Mi aveva appena chiesto di fargli da testimone quando gli ho detto che stavo pensando di sposare la figlia di uno dei peggiori nemici di nostro padre per ottenere una grossa fetta dell'attività di Soares che avrebbe ingrandito notevolmente il nostro gruppo.
«È una buona idea. È la sua unica figlia. Ha accettato di darci tutte le rotte», ho spiegato, cercando di mantenere la voce calma. «Nessuno metterebbe in dubbio se sposassi sua figlia. Ci renderebbe molto potenti».
«Ti metterebbe in pericolo, Anton», ha ribattuto Roman, alzando la voce. «Sia te che la ragazza».

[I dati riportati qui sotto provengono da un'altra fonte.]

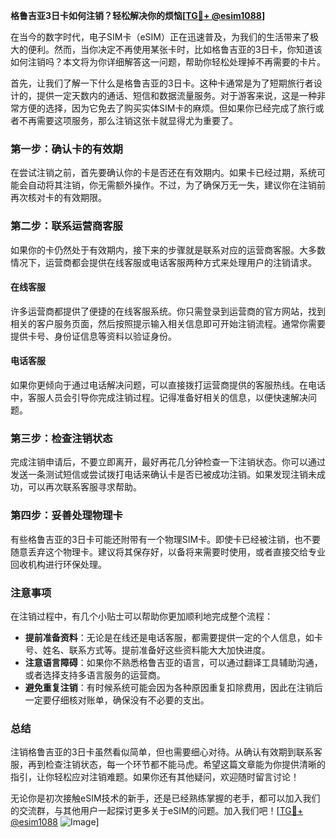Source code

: **格鲁吉亚3日卡如何注销？轻松解决你的烦恼[[TG💪+ @esim1088](https://t.me/s/esim1088)]**

在当今的数字时代，电子SIM卡（eSIM）正在迅速普及，为我们的生活带来了极大的便利。然而，当你决定不再使用某张卡时，比如格鲁吉亚的3日卡，你知道该如何注销吗？本文将为你详细解答这一问题，帮助你轻松处理掉不再需要的卡片。

首先，让我们了解一下什么是格鲁吉亚的3日卡。这种卡通常是为了短期旅行者设计的，提供一定天数内的通话、短信和数据流量服务。对于游客来说，这是一种非常方便的选择，因为它免去了购买实体SIM卡的麻烦。但如果你已经完成了旅行或者不再需要这项服务，那么注销这张卡就显得尤为重要了。

### **第一步：确认卡的有效期**
在尝试注销之前，首先要确认你的卡是否还在有效期内。如果卡已经过期，系统可能会自动将其注销，你无需额外操作。不过，为了确保万无一失，建议你在注销前再次核对卡的有效期限。

### **第二步：联系运营商客服**
如果你的卡仍然处于有效期内，接下来的步骤就是联系对应的运营商客服。大多数情况下，运营商都会提供在线客服或电话客服两种方式来处理用户的注销请求。

#### **在线客服**
许多运营商都提供了便捷的在线客服系统。你只需登录到运营商的官方网站，找到相关的客户服务页面，然后按照提示输入相关信息即可开始注销流程。通常你需要提供卡号、身份证信息等资料以验证身份。

#### **电话客服**
如果你更倾向于通过电话解决问题，可以直接拨打运营商提供的客服热线。在电话中，客服人员会引导你完成注销过程。记得准备好相关的信息，以便快速解决问题。

### **第三步：检查注销状态**
完成注销申请后，不要立即离开，最好再花几分钟检查一下注销状态。你可以通过发送一条测试短信或尝试拨打电话来确认卡是否已被成功注销。如果发现注销未成功，可以再次联系客服寻求帮助。

### **第四步：妥善处理物理卡**
有些格鲁吉亚的3日卡可能还附带有一个物理SIM卡。即使卡已经被注销，也不要随意丢弃这个物理卡。建议将其保存好，以备将来需要时使用，或者直接交给专业回收机构进行环保处理。

### **注意事项**
在注销过程中，有几个小贴士可以帮助你更加顺利地完成整个流程：
- **提前准备资料**：无论是在线还是电话客服，都需要提供一定的个人信息，如卡号、姓名、联系方式等。提前准备好这些资料能大大加快进度。
- **注意语言障碍**：如果你不熟悉格鲁吉亚的语言，可以通过翻译工具辅助沟通，或者选择支持多语言服务的运营商。
- **避免重复注销**：有时候系统可能会因为各种原因重复扣除费用，因此在注销后一定要仔细核对账单，确保没有不必要的支出。

### **总结**
注销格鲁吉亚的3日卡虽然看似简单，但也需要细心对待。从确认有效期到联系客服，再到检查注销状态，每一个环节都不能马虎。希望这篇文章能为你提供清晰的指引，让你轻松应对注销难题。如果你还有其他疑问，欢迎随时留言讨论！

无论你是初次接触eSIM技术的新手，还是已经熟练掌握的老手，都可以加入我们的交流群，与其他用户一起探讨更多关于eSIM的问题。加入我们吧！[[TG💪+ @esim1088](https://t.me/s/esim1088) ![Image](https://i.postimg.cc/4NQfJmqS/Snipaste-2025-05-13-00-14-12.png)]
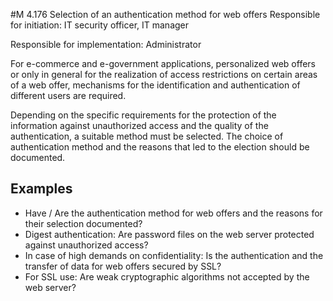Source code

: #M 4.176 Selection of an authentication method for web offers
Responsible for initiation: IT security officer, IT manager

Responsible for implementation: Administrator

For e-commerce and e-government applications, personalized web offers or only in general for the realization of access restrictions on certain areas of a web offer, mechanisms for the identification and authentication of different users are required.

Depending on the specific requirements for the protection of the information against unauthorized access and the quality of the authentication, a suitable method must be selected. The choice of authentication method and the reasons that led to the election should be documented.



## Examples 
* Have / Are the authentication method for web offers and the reasons for their selection documented?
* Digest authentication: Are password files on the web server protected against unauthorized access?
* In case of high demands on confidentiality: Is the authentication and the transfer of data for web offers secured by SSL?
* For SSL use: Are weak cryptographic algorithms not accepted by the web server?




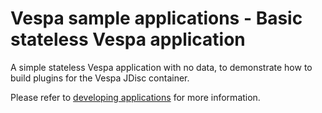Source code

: <!-- Copyright 2017 Yahoo Holdings. Licensed under the terms of the Apache 2.0 license. See LICENSE in the project root. -->
# Vespa sample applications - Basic stateless Vespa application

A simple stateless Vespa application with no data, to demonstrate how to build
plugins for the Vespa JDisc container.

Please refer to
[developing applications](http://docs.vespa.ai/documentation/jdisc/developing-applications.html)
for more information.

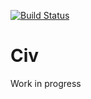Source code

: [![Build Status](https://travis-ci.org/Poullou/Civ.svg?branch=master)](https://travis-ci.org/Poullou/Civ)
# Civ

Work in progress
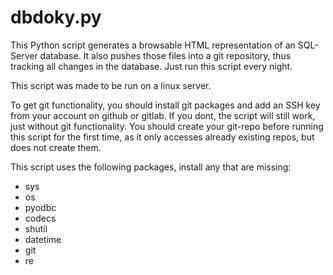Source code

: # dbdoky.py

This Python script generates a browsable HTML representation of an SQL-Server database. It also pushes those files into a git repository, thus tracking all changes in the database. Just run this script every night.

This script was made to be run on a linux server. 

To get git functionality, you should install git packages and add an SSH key from your account on github or gitlab. If you dont, the script will still work, just without git functionality.
You should create your git-repo before running this script for the first time, as it only accesses already existing repos, but does not create them.

This script uses the following packages, install any that are missing:
* sys
* os
* pyodbc
* codecs
* shutil
* datetime
* git
* re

«Lascia che me ne occupi io, fratellino. Come sta mio nipote?» ho chiesto, cambiando argomento verso il suo soggetto preferito.
Ha sospirato seccato, capendo perfettamente cosa stavo facendo.

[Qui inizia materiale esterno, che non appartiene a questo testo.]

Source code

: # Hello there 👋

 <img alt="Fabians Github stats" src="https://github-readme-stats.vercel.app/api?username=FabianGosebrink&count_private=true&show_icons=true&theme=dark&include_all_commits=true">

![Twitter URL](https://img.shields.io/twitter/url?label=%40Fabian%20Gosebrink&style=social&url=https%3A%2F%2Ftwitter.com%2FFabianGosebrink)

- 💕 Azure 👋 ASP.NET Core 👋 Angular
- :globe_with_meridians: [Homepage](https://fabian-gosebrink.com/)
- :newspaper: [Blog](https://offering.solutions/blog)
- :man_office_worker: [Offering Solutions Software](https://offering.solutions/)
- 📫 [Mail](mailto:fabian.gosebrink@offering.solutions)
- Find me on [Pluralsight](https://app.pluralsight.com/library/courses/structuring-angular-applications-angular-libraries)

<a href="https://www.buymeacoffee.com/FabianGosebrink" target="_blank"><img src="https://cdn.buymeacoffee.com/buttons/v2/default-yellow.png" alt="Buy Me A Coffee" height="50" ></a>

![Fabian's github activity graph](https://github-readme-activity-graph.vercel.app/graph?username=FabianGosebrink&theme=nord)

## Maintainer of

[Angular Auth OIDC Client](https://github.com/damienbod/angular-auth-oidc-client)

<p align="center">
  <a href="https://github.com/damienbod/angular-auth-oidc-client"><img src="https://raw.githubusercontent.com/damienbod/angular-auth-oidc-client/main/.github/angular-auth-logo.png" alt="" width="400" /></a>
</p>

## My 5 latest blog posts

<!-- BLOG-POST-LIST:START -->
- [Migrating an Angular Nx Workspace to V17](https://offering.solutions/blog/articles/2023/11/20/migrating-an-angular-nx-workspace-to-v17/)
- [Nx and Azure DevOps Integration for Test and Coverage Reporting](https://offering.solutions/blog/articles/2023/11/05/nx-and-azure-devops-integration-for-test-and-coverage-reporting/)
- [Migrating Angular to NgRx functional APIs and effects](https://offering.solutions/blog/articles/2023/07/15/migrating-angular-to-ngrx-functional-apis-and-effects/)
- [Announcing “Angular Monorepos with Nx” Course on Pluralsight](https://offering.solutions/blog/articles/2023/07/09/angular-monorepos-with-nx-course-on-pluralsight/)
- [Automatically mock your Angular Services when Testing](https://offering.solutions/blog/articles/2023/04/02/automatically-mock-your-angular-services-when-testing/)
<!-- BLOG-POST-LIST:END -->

«Valentim sta bene», ha detto. «Cresce a vista d'occhio».
«Sono contento di sentirlo».
Qualcuno ha bussato alla porta del mio ufficio poco prima che il mio braccio destro, Santiago, entrasse con aria seria. Era grosso come un armadio, con capelli neri e occhi scuri. Come me, indossava un completo scuro che nascondeva i tatuaggi e le cicatrici sotto.
«Salutami Sloane», ho detto a mio fratello prima di chiudere la chiamata. «Che succede?» ho chiesto a Santiago, guardandolo.
È andato dritto al punto.
«C'è stata un'irruzione nel magazzino di Santos».
«Quanti?»
«Cinque», ha risposto Santiago, sapendo che chiedevo quanti uomini avevamo perso.
«E la merce?»
«Sparita», ha detto, poi si è avvicinato, con un piccolo dispositivo in mano. «Hanno cercato di cancellare le telecamere. Ma ne hanno mancata una». Ha lasciato cadere la chiavetta sulla mia scrivania. «Penso che tu sappia già chi è stato, ma non fa male avere prove concrete».
Ho annuito e ho inserito la chiavetta mentre lui si girava per andarsene.
«Abbiamo un incontro alla tenuta dei Soares stasera», gli ho detto senza pensarci troppo, cliccando sulla cartella apparsa sul mio computer.
Santiago si è girato di nuovo, sorpreso.
«Davvero sposerai la ragazza dei Soares?»
L'ho fulminato con lo sguardo.
«Stai mettendo in dubbio le mie decisioni ora, Santi?»
Ha alzato una mano e ha scosso la testa.
«Hai almeno dato un'occhiata al fascicolo che ti ho dato su di lei?»
Ho intrecciato le dita sulla scrivania.
«Che importanza ha?» ho chiesto infastidito. «La ragazza è solo un mezzo per un fine. Una pedina da muovere in una partita».
Ho osservato il suo viso cambiare espressione. Mi ha guardato con interesse.
«Dai un'occhiata al fascicolo, Capo», mi ha detto prima di voltarsi e uscire.